Chairman of Atlantic Council Jon Huntsman(L) joins a panel with former Prime Minister of Australia Kevin Rudd(2nd from left) and Founder & President of the Eurasia Group Dr. Ian Bremmer(2nd from right) during the Concordia Summit held in New York on October 2, 2015. Amy He / China Daily

The US-China relationship is better when the two countries have a common goal to work toward, such as agreeing to a bilateral investment treaty, said Jon Huntsman, former US ambassador to China.

"When we have nothing to work on together in a strategic sense, we then nitpick and we fall victim to the headlines of the day, which is not where we want to find the relationship," he said on Oct 2 in New York. "When we have something to work on together that’s of strategic value to both sides, then the relationship is managed more evenly and successfully."
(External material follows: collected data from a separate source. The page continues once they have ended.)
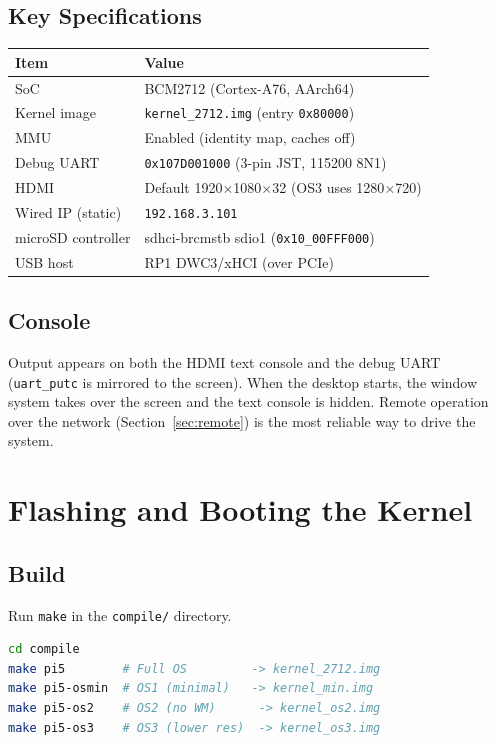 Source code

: \documentclass[a4paper,11pt]{article}
\begin{document}
\subsection{Key Specifications}
\begin{longtable}{ll}
\hline
Item & Value \\
\hline
SoC & BCM2712 (Cortex-A76, AArch64) \\
Kernel image & \texttt{kernel\_2712.img} (entry \texttt{0x80000}) \\
MMU & Enabled (identity map, caches off) \\
Debug UART & \texttt{0x107D001000} (3-pin JST, 115200 8N1) \\
HDMI & Default 1920$\times$1080$\times$32 (OS3 uses 1280$\times$720) \\
Wired IP (static) & \texttt{192.168.3.101} \\
microSD controller & sdhci-brcmstb sdio1 (\texttt{0x10\_00FFF000}) \\
USB host & RP1 DWC3/xHCI (over PCIe) \\
\hline
\end{longtable}

\subsection{Console}
Output appears on both the HDMI text console and the debug UART
(\texttt{uart\_putc} is mirrored to the screen). When the desktop starts,
the window system takes over the screen and the text console is hidden.
Remote operation over the network (Section~\ref{sec:remote}) is the most
reliable way to drive the system.

\section{Flashing and Booting the Kernel}

\subsection{Build}
Run \texttt{make} in the \texttt{compile/} directory.

\begin{lstlisting}[language=bash]
cd compile
make pi5        # Full OS         -> kernel_2712.img
make pi5-osmin  # OS1 (minimal)   -> kernel_min.img
make pi5-os2    # OS2 (no WM)      -> kernel_os2.img
make pi5-os3    # OS3 (lower res)  -> kernel_os3.img
\end{lstlisting}
\end{document}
Huntsman, who served ambassador from 2009 to 2011, was referring to the two countries trying to negotiate a bilateral investment treaty since 2008

"We have a missed opportunity in that we don't share between us a bilateral investment treaty, which in my mind would be the logical bridge between the Trans-Pacific Partnership (TPP), which includes 12 nation states, 40 percent of the world's GDP," said Huntsman in remarks on a panel in Manhattan on the US-China relationship for the Concordia Summit, held every year to promote public-private partnerships.
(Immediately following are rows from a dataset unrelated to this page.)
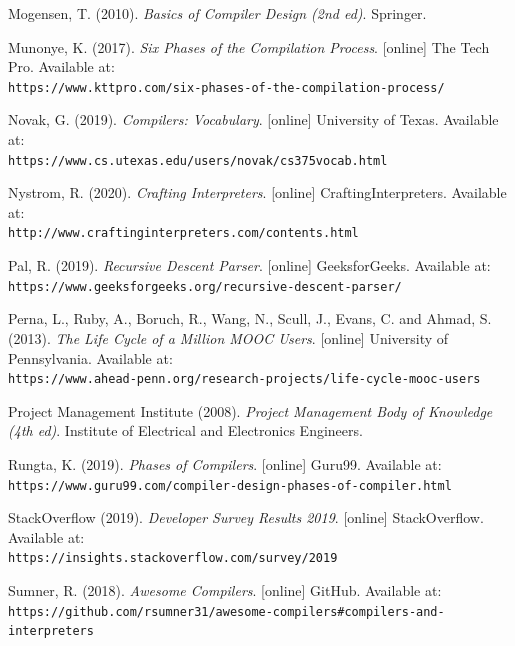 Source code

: \documentclass[
]{report}
\begin{document}
\begin{thebibliography}{24}
	Mogensen, T. (2010).
	\textit{Basics of Compiler Design (2nd ed)}.
	Springer.
	
	Munonye, K. (2017).
	\textit{Six Phases of the Compilation Process}.
	[online] The Tech Pro. Available at:
	\\\texttt{https://www.kttpro.com/six-phases-of-the-compilation-process/}
	
	Novak, G. (2019).
	\textit{Compilers: Vocabulary}.
	[online] University of Texas. Available at:
	\\\texttt{https://www.cs.utexas.edu/users/novak/cs375vocab.html}
	
	Nystrom, R. (2020).
	\textit{Crafting Interpreters}.
	[online] CraftingInterpreters. Available at:
	\\\texttt{http://www.craftinginterpreters.com/contents.html}
	
	Pal, R. (2019).
	\textit{Recursive Descent Parser}.
	[online] GeeksforGeeks. Available at:
	\\\texttt{https://www.geeksforgeeks.org/recursive-descent-parser/}
	
	Perna, L., Ruby, A., Boruch, R., Wang, N., Scull, J., Evans, C. and Ahmad, S. (2013).
	\textit{The Life Cycle of a Million MOOC Users}.
	[online] University of Pennsylvania. Available at:
	\\\texttt{https://www.ahead-penn.org/research-projects/life-cycle-mooc-users}
	
	Project Management Institute (2008).
	\textit{Project Management Body of Knowledge (4th ed)}.
	Institute of Electrical and Electronics Engineers.
	
	Rungta, K. (2019).
	\textit{Phases of Compilers}.
	[online] Guru99. Available at:
	\\\texttt{https://www.guru99.com/compiler-design-phases-of-compiler.html}
	
	StackOverflow (2019).
	\textit{Developer Survey Results 2019}.
	[online] StackOverflow. Available at:
	\\\texttt{https://insights.stackoverflow.com/survey/2019}
	
	Sumner, R. (2018).
	\textit{Awesome Compilers}.
	[online] GitHub. Available at:
	\\\texttt{https://github.com/rsumner31/awesome-compilers\#compilers-and-interpreters}
	

\end{thebibliography}
\end{document}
China has its own version of the TPP with its free trade partners and without an investment treaty between the US and China, there will eventually be "a head-on collision between two systems built on different standards of trade and investment," he said, which will be a "disaster."
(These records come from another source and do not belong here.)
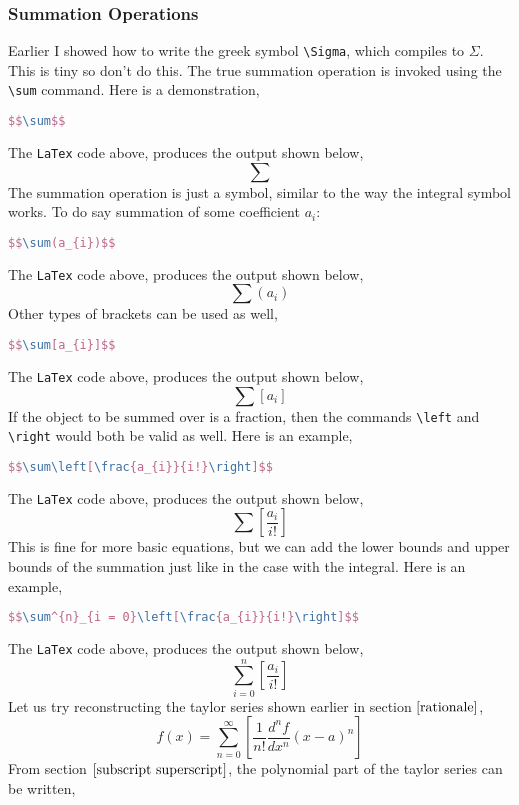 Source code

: \documentclass[a4paper, 12pt]{report}
\begin{document}
\begin{center}
\subsubsection{Summation Operations}
\begin{comment}
\end{comment}
Earlier I showed how to write the greek symbol \texttt{\textbackslash Sigma}, which compiles to $\Sigma$. This is tiny so don't do this. The true summation operation is invoked using the \texttt{\textbackslash sum} command. Here is a demonstration,
\begin{lstlisting}[language=tex]
$$\sum$$
\end{lstlisting}
The \texttt{LaTex} code above, produces the output shown below,
$$\sum$$
The summation operation is just a symbol, similar to the way the integral symbol works. To do say summation of some coefficient $a_{i}$:
\begin{lstlisting}[language=tex]
$$\sum(a_{i})$$
\end{lstlisting}
The \texttt{LaTex} code above, produces the output shown below,
$$\sum(a_{i})$$
Other types of brackets can be used as well,
\begin{lstlisting}[language=tex]
$$\sum[a_{i}]$$
\end{lstlisting}
The \texttt{LaTex} code above, produces the output shown below,
$$\sum[a_{i}]$$
If the object to be summed over is a fraction, then the commands \texttt{\textbackslash left} and \texttt{\textbackslash right} would both be valid as well. Here is an example,
\begin{lstlisting}[language=tex]
$$\sum\left[\frac{a_{i}}{i!}\right]$$
\end{lstlisting}
The \texttt{LaTex} code above, produces the output shown below,
$$\sum\left[\frac{a_{i}}{i!}\right]$$
This is fine for more basic equations, but we can add the lower bounds and upper bounds of the summation just like in the case with the integral. Here is an example,
\begin{lstlisting}[language=tex]
$$\sum^{n}_{i = 0}\left[\frac{a_{i}}{i!}\right]$$
\end{lstlisting}
The \texttt{LaTex} code above, produces the output shown below,
$$\sum^{n}_{i = 0}\left[\frac{a_{i}}{i!}\right]$$
Let us try reconstructing the taylor series shown earlier in section $\ref{rationale}$,
$$f(x) = \sum^{\infty}_{n = 0}\left[\frac{1}{n!}\frac{d^{n}f}{dx^{n}}(x-a)^{n}\right]$$
From section $\ref{subscript superscript}$, the polynomial part of the taylor series can be written,

\end{center}
\end{document}
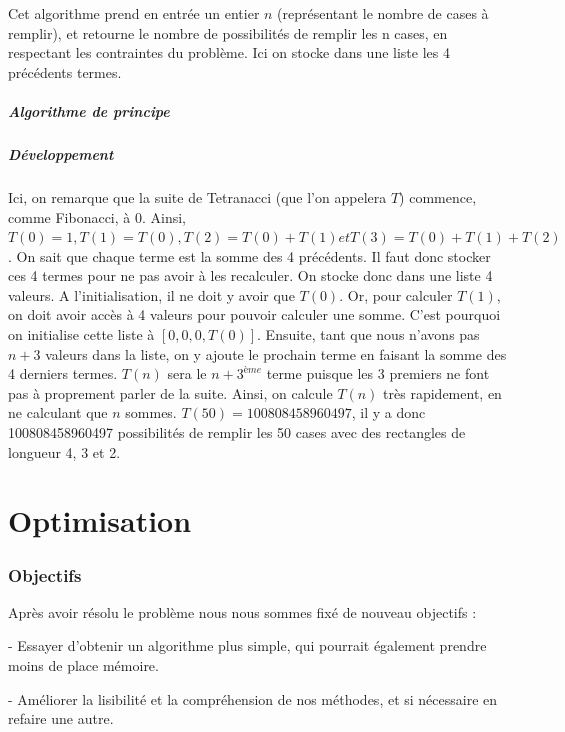 \documentclass{article}
\begin{document}
Cet algorithme prend en entrée un entier $n$ (représentant le nombre de cases à remplir), et retourne le nombre de possibilités de remplir les n cases, en respectant les contraintes du problème. Ici on stocke dans une liste les 4 précédents termes.

\subsubsection{Algorithme de principe}



\subsubsection{Développement}
Ici, on remarque que la suite de Tetranacci (que l'on appelera $T$) commence, comme Fibonacci, à 0. Ainsi, $T(0) = 1, T(1) = T(0), T(2) = T(0) + T(1) et T(3) = T(0) + T(1) + T(2)$. On sait que chaque terme est la somme des 4 précédents. Il faut donc stocker ces 4 termes pour ne pas avoir à les recalculer. On stocke donc dans une liste 4 valeurs. A l'initialisation, il ne doit y avoir que $T(0)$. Or, pour calculer $T(1)$, on doit avoir accès à 4 valeurs pour pouvoir calculer une somme. C'est pourquoi on initialise cette liste à $[0,0,0,T(0)]$. Ensuite, tant que nous n'avons pas $n+3$ valeurs dans la liste, on y ajoute le prochain terme en faisant la somme des 4 derniers termes. $T(n)$ sera le $n+3^{ème}$ terme puisque les 3 premiers ne font pas à proprement parler de la suite. Ainsi, on calcule $T(n)$ très rapidement, en ne calculant que $n$ sommes. $T(50) = 100808458960497$, il y a donc 100808458960497 possibilités de remplir les 50 cases avec des rectangles de longueur 4, 3 et 2.

\newpage
\part {Optimisation}
\section {Objectifs}

Après avoir résolu le problème nous nous sommes fixé de nouveau objectifs :

\noindent - Essayer d'obtenir un algorithme plus simple, qui pourrait également prendre moins de place mémoire.

\noindent - Améliorer la lisibilité et la compréhension de nos méthodes, et si nécessaire en refaire une autre.
\end{document}
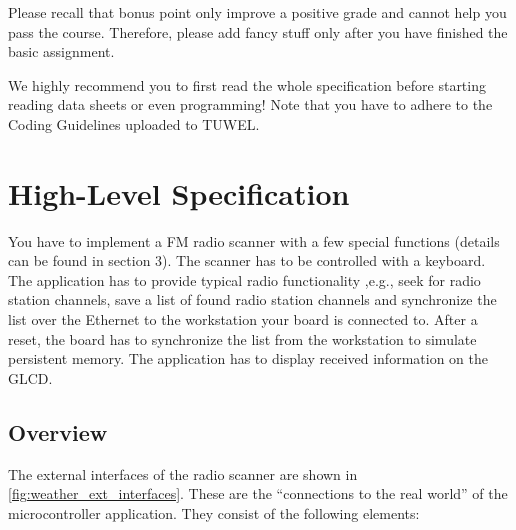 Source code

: \documentclass[a4paper,10pt]{article}
\begin{document}
\medskip

Please recall that bonus point only improve a positive grade and
	cannot help you pass the course.
Therefore, please add fancy stuff only after you have finished the
	basic assignment.

\medskip

We highly recommend you to first read the whole specification before starting
	reading data sheets or even programming!
Note that you have to adhere to the Coding Guidelines uploaded to TUWEL.

\section{High-Level Specification}

You have to implement a FM radio scanner with a few special functions (details can be found in section 3).
The scanner has to be controlled with a keyboard. The application has to provide
typical radio functionality ,e.g., seek for radio station channels, save a list of found radio station channels and synchronize the list
over the Ethernet to the workstation your board is connected to. After a reset,
the board has to synchronize the list from the workstation to simulate persistent memory.
The application has to display received information on the GLCD.
\subsection{Overview}

The external interfaces of the radio scanner are shown in
	\cref{fig:weather_ext_interfaces}.
These are the ``connections to the real world'' of the microcontroller
	application.
They consist of the following elements:
\end{document}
Huntsman said the recent state visit to the US by Chinese President Xi Jinpingwas a "homerun" for China."He clearly had much different goals in mind than did President (Barack) Obama. Did he achieve what he set out to achieve? I think absolutely," he said.

Huntsman said there was still a disconnect between the two countries over strategic and economic issues. He said that he had hoped that Xi's visit would have brought about more alignment from the US and China over security in the Asia-Pacific region as well as partnership in the Middle East.

Kevin Rudd, former prime minister of Australia and currently president of the Asia Society Policy Institute, said on the same panel that the familiarity between the two countries' heads of state and the consistent high-level working summits they have had have led to "quite a robust, frank engagement" between Xi and Obama.

Rudd said there were three significant outcomes from the summit: Xi's points on cybersecurity as it relates to intellectual property, the devaluation of the yuan, and his announcement on China's climate change policies.

"You have the outcome on cyber as it relates to the IP element as well. The explicit language from the Chinese president in his own words on this subject, which we had not had before. Number two, then you had the explicit language from the Chinese president that the RMB will not be subject to competitive devaluation in the future. We did not have that language from the Chinese president before," he said.

"The third one is this fundamental ground shift in Chinese policy on climate change, which is necessary for the planet, which is necessary for them, and their announcement of cap and trade by 2017, however flawed it may be in the start-up, is good news. On those three points I see policy wins," Rudd said.